▶ Stored data:

****************

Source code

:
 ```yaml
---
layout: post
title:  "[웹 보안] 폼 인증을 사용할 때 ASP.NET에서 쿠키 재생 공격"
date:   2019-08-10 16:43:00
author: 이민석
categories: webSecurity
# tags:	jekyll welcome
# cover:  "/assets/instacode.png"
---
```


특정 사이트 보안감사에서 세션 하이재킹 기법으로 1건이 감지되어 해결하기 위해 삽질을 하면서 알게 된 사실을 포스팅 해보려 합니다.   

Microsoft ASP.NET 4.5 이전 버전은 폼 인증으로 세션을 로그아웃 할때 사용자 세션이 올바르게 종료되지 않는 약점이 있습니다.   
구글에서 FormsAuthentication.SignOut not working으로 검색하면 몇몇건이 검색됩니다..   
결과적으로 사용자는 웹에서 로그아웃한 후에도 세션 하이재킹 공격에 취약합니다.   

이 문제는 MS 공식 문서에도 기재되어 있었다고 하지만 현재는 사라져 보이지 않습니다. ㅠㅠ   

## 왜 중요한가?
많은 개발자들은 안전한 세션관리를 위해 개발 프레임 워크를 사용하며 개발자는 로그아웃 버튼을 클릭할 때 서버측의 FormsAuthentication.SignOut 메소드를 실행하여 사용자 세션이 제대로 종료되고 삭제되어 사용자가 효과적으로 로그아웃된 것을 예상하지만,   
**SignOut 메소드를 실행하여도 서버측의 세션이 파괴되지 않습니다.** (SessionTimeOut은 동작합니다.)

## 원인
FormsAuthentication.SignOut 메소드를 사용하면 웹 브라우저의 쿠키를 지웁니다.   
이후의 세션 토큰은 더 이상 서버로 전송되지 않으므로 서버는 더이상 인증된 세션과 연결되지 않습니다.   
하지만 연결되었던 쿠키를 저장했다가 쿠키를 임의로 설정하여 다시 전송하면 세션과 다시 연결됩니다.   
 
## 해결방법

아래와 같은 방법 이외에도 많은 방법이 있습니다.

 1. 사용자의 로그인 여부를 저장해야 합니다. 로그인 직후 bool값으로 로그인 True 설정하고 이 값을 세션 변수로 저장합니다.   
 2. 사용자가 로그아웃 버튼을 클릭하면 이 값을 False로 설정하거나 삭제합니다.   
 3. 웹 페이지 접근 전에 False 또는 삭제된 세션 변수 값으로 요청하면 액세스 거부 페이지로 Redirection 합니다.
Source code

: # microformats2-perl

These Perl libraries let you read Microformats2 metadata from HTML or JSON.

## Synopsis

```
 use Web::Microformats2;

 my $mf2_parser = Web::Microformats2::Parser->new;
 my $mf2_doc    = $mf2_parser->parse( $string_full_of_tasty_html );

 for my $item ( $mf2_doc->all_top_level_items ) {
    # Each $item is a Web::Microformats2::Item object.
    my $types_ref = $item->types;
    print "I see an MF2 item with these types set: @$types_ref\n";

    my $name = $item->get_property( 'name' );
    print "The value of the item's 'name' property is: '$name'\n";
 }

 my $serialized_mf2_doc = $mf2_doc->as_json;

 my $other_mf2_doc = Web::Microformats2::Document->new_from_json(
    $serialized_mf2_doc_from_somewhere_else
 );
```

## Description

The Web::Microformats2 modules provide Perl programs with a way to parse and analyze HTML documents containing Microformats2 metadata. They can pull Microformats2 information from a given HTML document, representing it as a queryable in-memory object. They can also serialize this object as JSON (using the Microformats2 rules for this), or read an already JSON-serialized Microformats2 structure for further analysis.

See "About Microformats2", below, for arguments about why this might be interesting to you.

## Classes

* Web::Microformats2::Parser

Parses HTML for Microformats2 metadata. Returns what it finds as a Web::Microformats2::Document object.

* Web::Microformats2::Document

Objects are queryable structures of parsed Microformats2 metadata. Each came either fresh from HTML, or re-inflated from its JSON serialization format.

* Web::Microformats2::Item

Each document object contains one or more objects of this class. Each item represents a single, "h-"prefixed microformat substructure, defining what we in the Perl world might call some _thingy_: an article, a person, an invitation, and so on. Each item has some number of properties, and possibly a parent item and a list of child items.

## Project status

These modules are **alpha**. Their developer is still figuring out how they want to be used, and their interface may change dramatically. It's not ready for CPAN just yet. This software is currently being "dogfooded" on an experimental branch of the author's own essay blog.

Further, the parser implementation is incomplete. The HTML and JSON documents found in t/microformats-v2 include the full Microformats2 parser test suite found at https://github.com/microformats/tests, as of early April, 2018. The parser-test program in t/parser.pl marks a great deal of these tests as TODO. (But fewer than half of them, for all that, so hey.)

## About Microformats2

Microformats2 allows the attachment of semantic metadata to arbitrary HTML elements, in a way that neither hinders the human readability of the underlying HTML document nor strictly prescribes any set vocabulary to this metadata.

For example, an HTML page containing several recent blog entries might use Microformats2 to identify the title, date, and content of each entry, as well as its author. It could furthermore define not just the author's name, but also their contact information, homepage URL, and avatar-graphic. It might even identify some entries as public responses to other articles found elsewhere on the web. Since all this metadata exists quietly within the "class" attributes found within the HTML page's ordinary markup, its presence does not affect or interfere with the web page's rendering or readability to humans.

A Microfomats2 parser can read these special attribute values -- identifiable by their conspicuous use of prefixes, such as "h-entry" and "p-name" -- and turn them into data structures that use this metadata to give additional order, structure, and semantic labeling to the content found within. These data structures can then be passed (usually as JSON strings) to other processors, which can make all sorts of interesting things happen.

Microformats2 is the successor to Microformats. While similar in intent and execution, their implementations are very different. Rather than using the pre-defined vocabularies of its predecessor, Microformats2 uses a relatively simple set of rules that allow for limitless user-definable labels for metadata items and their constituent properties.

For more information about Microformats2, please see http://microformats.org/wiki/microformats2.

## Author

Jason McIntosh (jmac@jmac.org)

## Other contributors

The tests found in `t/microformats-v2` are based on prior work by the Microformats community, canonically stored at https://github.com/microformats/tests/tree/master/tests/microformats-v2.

****************

▶ TASK PROMPT:
An exact copy of the lines above, from the one containing "Further, the parser" through the one containing "Microformats2 allows the", is the whole of the answer.

▶ RESULT:
Further, the parser implementation is incomplete. The HTML and JSON documents found in t/microformats-v2 include the full Microformats2 parser test suite found at https://github.com/microformats/tests, as of early April, 2018. The parser-test program in t/parser.pl marks a great deal of these tests as TODO. (But fewer than half of them, for all that, so hey.)

## About Microformats2

Microformats2 allows the attachment of semantic metadata to arbitrary HTML elements, in a way that neither hinders the human readability of the underlying HTML document nor strictly prescribes any set vocabulary to this metadata.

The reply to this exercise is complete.